Saat saya menjadi pemuda,
saya dipaksa dan terpaksa memiliki sebuah sertifikat tanda sudah pernah kuliah dan berhasil lulus.

Pada saat melamar,
sertifikat saya hanya diadu, siapa banyak dia yang menang.

Mungkin sejak saat itu saya sadar kalau hidup cuma dilihat dari sertifikat.


Manusia tidak bisa membelah diri,
dan bagi yang ingin memiliki keturunan salah satu caranya adalah menikah.

Menikah butuh sertifikat, harus membuat.
kalau punya anak, nanti butuh sertifikat, harus membuat.

Singkat cerita,
Urusan sertifikat tadi akan diulangi sama oleh anak saya,
prosesnya hampir sama persis semenjak baru saja lahir.
Semacam perputaran roda hidup, reinkarnasi sertifikat atau apa namanya.

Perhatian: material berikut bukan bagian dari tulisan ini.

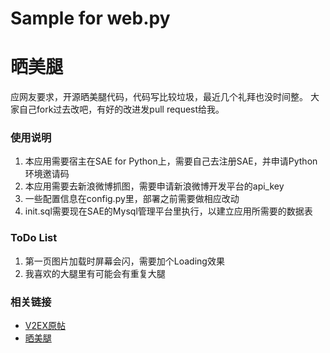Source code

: # Sample for web.py
# 晒美腿

应网友要求，开源晒美腿代码，代码写比较垃圾，最近几个礼拜也没时间整。
大家自己fork过去改吧，有好的改进发pull request给我。

### 使用说明
1. 本应用需要宿主在SAE for Python上，需要自己去注册SAE，并申请Python环境邀请码
1. 本应用需要去新浪微博抓图，需要申请新浪微博开发平台的api_key
1. 一些配置信息在config.py里，部署之前需要做相应改动
1. init.sql需要现在SAE的Mysql管理平台里执行，以建立应用所需要的数据表

### ToDo List
1. 第一页图片加载时屏幕会闪，需要加个Loading效果
1. 我喜欢的大腿里有可能会有重复大腿

### 相关链接
* [V2EX原帖](http://www.v2ex.com/t/27235)
* [晒美腿](http://datui.sinaapp.com)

Sampai suatu akhir cerita,
cerita sudah harus berakhir,
saya juga masih butuh berurusan dengan sertifikat.

Di lain tempat,
orang-orang yang memiliki sertifikat banyak,
mereka sudah menyiapkan sertifikat urusan kematian mereka,
entah surat tanda beli peti mati, tanah kuburan,
atau mungkin sebuah tempat du surga.